## Records
- - - - - - -
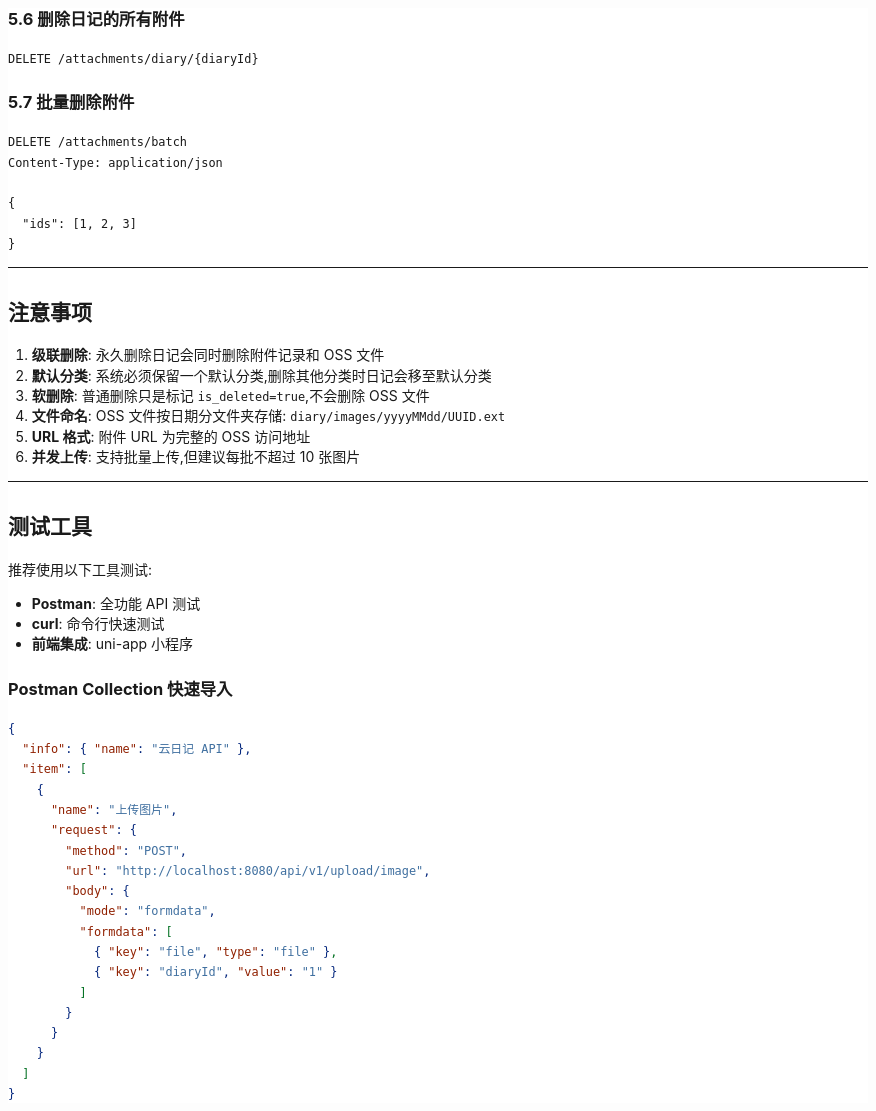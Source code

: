### 5.6 删除日记的所有附件
```http
DELETE /attachments/diary/{diaryId}
```

### 5.7 批量删除附件
```http
DELETE /attachments/batch
Content-Type: application/json

{
  "ids": [1, 2, 3]
}
```

---

## 注意事项

1. **级联删除**: 永久删除日记会同时删除附件记录和 OSS 文件
2. **默认分类**: 系统必须保留一个默认分类,删除其他分类时日记会移至默认分类
3. **软删除**: 普通删除只是标记 `is_deleted=true`,不会删除 OSS 文件
4. **文件命名**: OSS 文件按日期分文件夹存储: `diary/images/yyyyMMdd/UUID.ext`
5. **URL 格式**: 附件 URL 为完整的 OSS 访问地址
6. **并发上传**: 支持批量上传,但建议每批不超过 10 张图片

---

## 测试工具

推荐使用以下工具测试:
- **Postman**: 全功能 API 测试
- **curl**: 命令行快速测试
- **前端集成**: uni-app 小程序

### Postman Collection 快速导入
```json
{
  "info": { "name": "云日记 API" },
  "item": [
    {
      "name": "上传图片",
      "request": {
        "method": "POST",
        "url": "http://localhost:8080/api/v1/upload/image",
        "body": {
          "mode": "formdata",
          "formdata": [
            { "key": "file", "type": "file" },
            { "key": "diaryId", "value": "1" }
          ]
        }
      }
    }
  ]
}
```
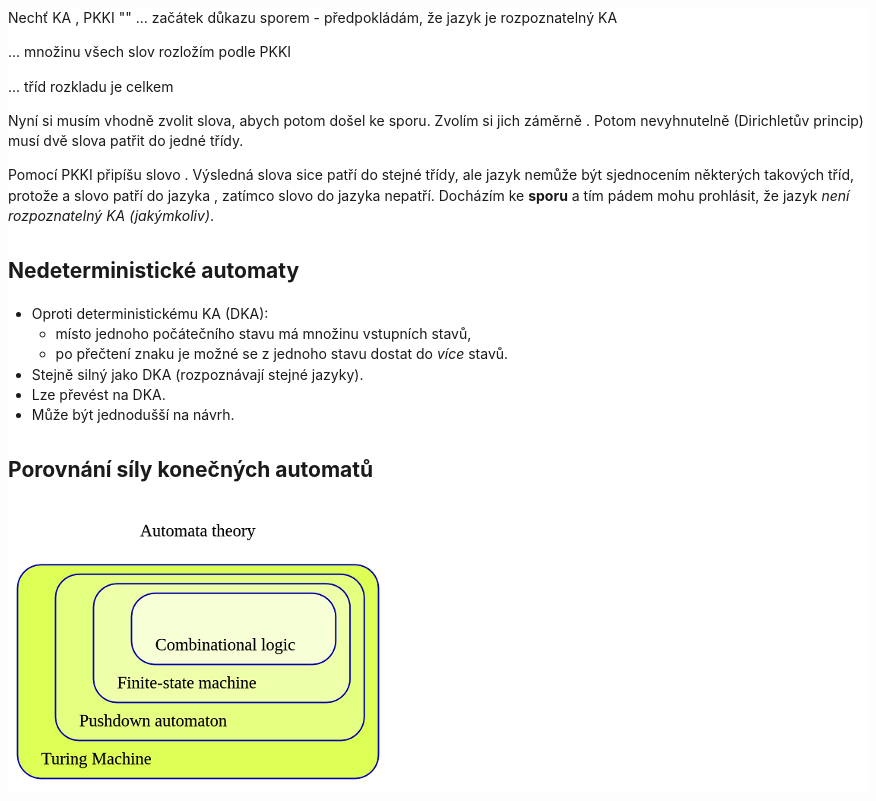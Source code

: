 Nechť ![\exists](https://latex.codecogs.com/svg.latex?%5Cexists) KA ![A: L = L(A)](https://latex.codecogs.com/svg.latex?A%3A%20L%20%3D%20L%28A%29),  ![\exists](https://latex.codecogs.com/svg.latex?%5Cexists) PKKI "![\sim](https://latex.codecogs.com/svg.latex?%5Csim)"  ... začátek důkazu sporem - předpokládám, že jazyk je rozpoznatelný KA

![\left | \Sigma^*/_\sim \right | = n_0](https://latex.codecogs.com/svg.latex?%5Cleft%20%7C%20%5CSigma%5E*/_%5Csim%20%5Cright%20%7C%20%3D%20n_0) ... množinu všech slov rozložím podle PKKI

![\underbrace{T_1, T_2, \ldots, T_{n_0}}_{n_0}](https://latex.codecogs.com/svg.latex?%5Cunderbrace%7BT_1%2C%20T_2%2C%20%5Cldots%2C%20T_%7Bn_0%7D%7D_%7Bn_0%7D) ... tříd rozkladu je celkem ![n_0](https://latex.codecogs.com/svg.latex?n_0)

Nyní si musím vhodně zvolit slova, abych potom došel ke sporu. Zvolím si jich záměrně ![n_0+1](https://latex.codecogs.com/svg.latex?n_0&plus;1). Potom nevyhnutelně (Dirichletův princip) musí dvě slova patřit do jedné třídy.

![\underbrace{a, a^2, \ldots, a^{n_0}, a^{n_0+1}}_{n_0+1~slov}](https://latex.codecogs.com/svg.latex?%5Cunderbrace%7Ba%2C%20a%5E2%2C%20%5Cldots%2C%20a%5E%7Bn_0%7D%2C%20a%5E%7Bn_0&plus;1%7D%7D_%7Bn_0&plus;1%7Eslov%7D)

![\exists i,j: i \neq j](https://latex.codecogs.com/svg.latex?%5Cexists%20i%2Cj%3A%20i%20%5Cneq%20j)

![a^i \sim a^j \overset{PKKI}{\Rightarrow} \underbrace{a^i b^i}_{\in L} \sim \underbrace{a^i b^j}_{\notin L}](https://latex.codecogs.com/svg.latex?a%5Ei%20%5Csim%20a%5Ej%20%5Coverset%7BPKKI%7D%7B%5CRightarrow%7D%20%5Cunderbrace%7Ba%5Ei%20b%5Ei%7D_%7B%5Cin%20L%7D%20%5Csim%20%5Cunderbrace%7Ba%5Ei%20b%5Ej%7D_%7B%5Cnotin%20L%7D)

Pomocí PKKI připíšu slovo ![b^i](https://latex.codecogs.com/svg.latex?b%5Ei). Výsledná slova sice patří do stejné třídy, ale jazyk nemůže být sjednocením některých takových tříd, protože ![i \neq j](https://latex.codecogs.com/svg.latex?i%20%5Cneq%20j) a slovo ![a^i b^i](https://latex.codecogs.com/svg.latex?a%5Ei%20b%5Ei) patří do jazyka ![L](https://latex.codecogs.com/svg.latex?L), zatímco slovo ![a^i b^j](https://latex.codecogs.com/svg.latex?a%5Ei%20b%5Ej) do jazyka ![L](https://latex.codecogs.com/svg.latex?L) nepatří. Docházím ke **sporu** a tím pádem mohu prohlásit, že jazyk ![L](https://latex.codecogs.com/svg.latex?L) *není rozpoznatelný KA (jakýmkoliv)*.

## Nedeterministické automaty

- Oproti deterministickému KA (DKA):
  - místo jednoho počátečního stavu má množinu vstupních stavů,
  - po přečtení znaku je možné se z jednoho stavu dostat do *více* stavů.
- Stejně silný jako DKA (rozpoznávají stejné jazyky).
- Lze převést na DKA.
- Může být jednodušší na návrh.

## Porovnání síly konečných automatů

![Porovnani konecnych stroju](08_porovnani_konecnych_stroju.png)
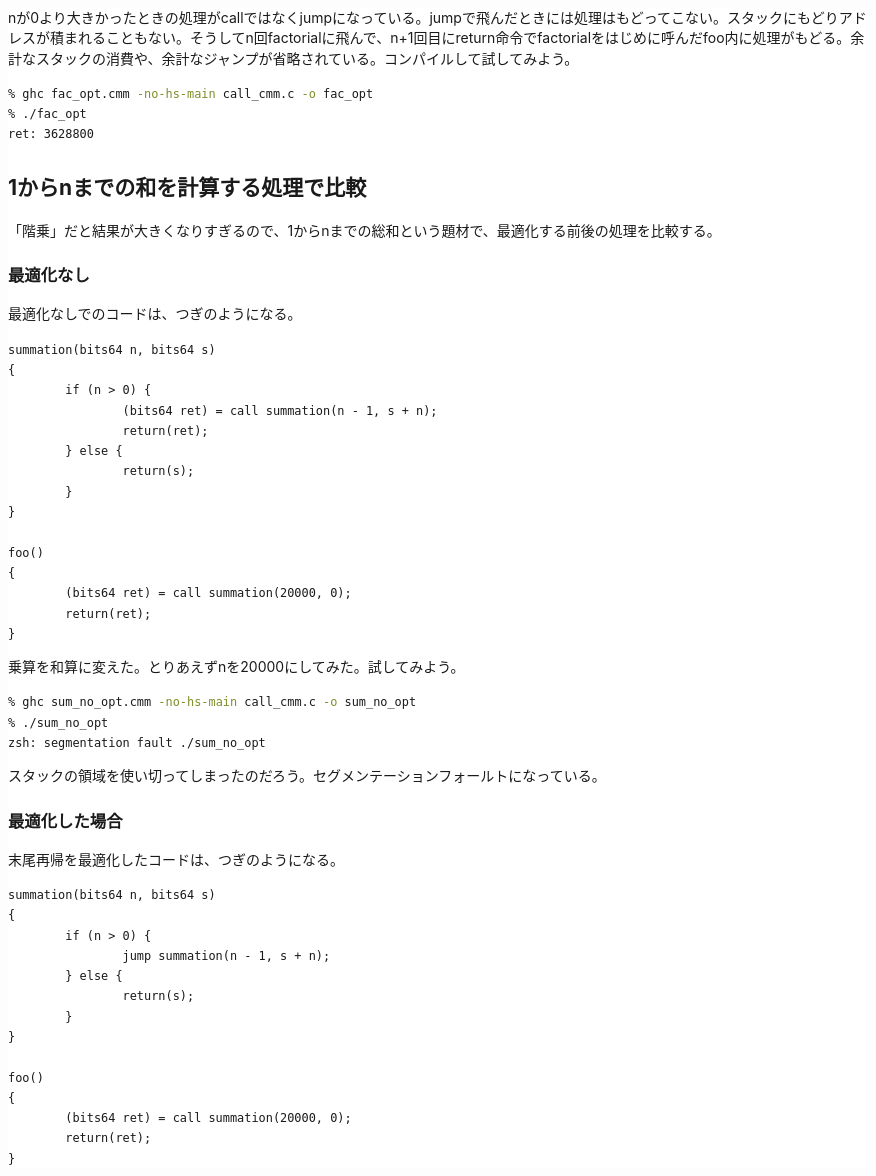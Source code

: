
 ```fac_opt.cmm
```

nが0より大きかったときの処理がcallではなくjumpになっている。jumpで飛んだときには処理はもどってこない。スタックにもどりアドレスが積まれることもない。そうしてn回factorialに飛んで、n+1回目にreturn命令でfactorialをはじめに呼んだfoo内に処理がもどる。余計なスタックの消費や、余計なジャンプが省略されている。コンパイルして試してみよう。

```zsh
% ghc fac_opt.cmm -no-hs-main call_cmm.c -o fac_opt
% ./fac_opt
ret: 3628800
```

1からnまでの和を計算する処理で比較
----------------------------

「階乗」だと結果が大きくなりすぎるので、1からnまでの総和という題材で、最適化する前後の処理を比較する。

### 最適化なし

最適化なしでのコードは、つぎのようになる。

```sum_no_opt.cmm
summation(bits64 n, bits64 s)
{
        if (n > 0) {
                (bits64 ret) = call summation(n - 1, s + n);
                return(ret);
        } else {
                return(s);
        }
}

foo()
{
        (bits64 ret) = call summation(20000, 0);
        return(ret);
}
```

乗算を和算に変えた。とりあえずnを20000にしてみた。試してみよう。

```zsh
% ghc sum_no_opt.cmm -no-hs-main call_cmm.c -o sum_no_opt
% ./sum_no_opt
zsh: segmentation fault ./sum_no_opt
```

スタックの領域を使い切ってしまったのだろう。セグメンテーションフォールトになっている。

### 最適化した場合

末尾再帰を最適化したコードは、つぎのようになる。

```sum_opt.cmm
summation(bits64 n, bits64 s)
{
        if (n > 0) {
                jump summation(n - 1, s + n);
        } else {
                return(s);
        }
}

foo()
{
        (bits64 ret) = call summation(20000, 0);
        return(ret);
}
```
- - - - - - -
## Task directions
Work out how many lines above contain the word "つぎのようになる". Give only the number.

## Response
2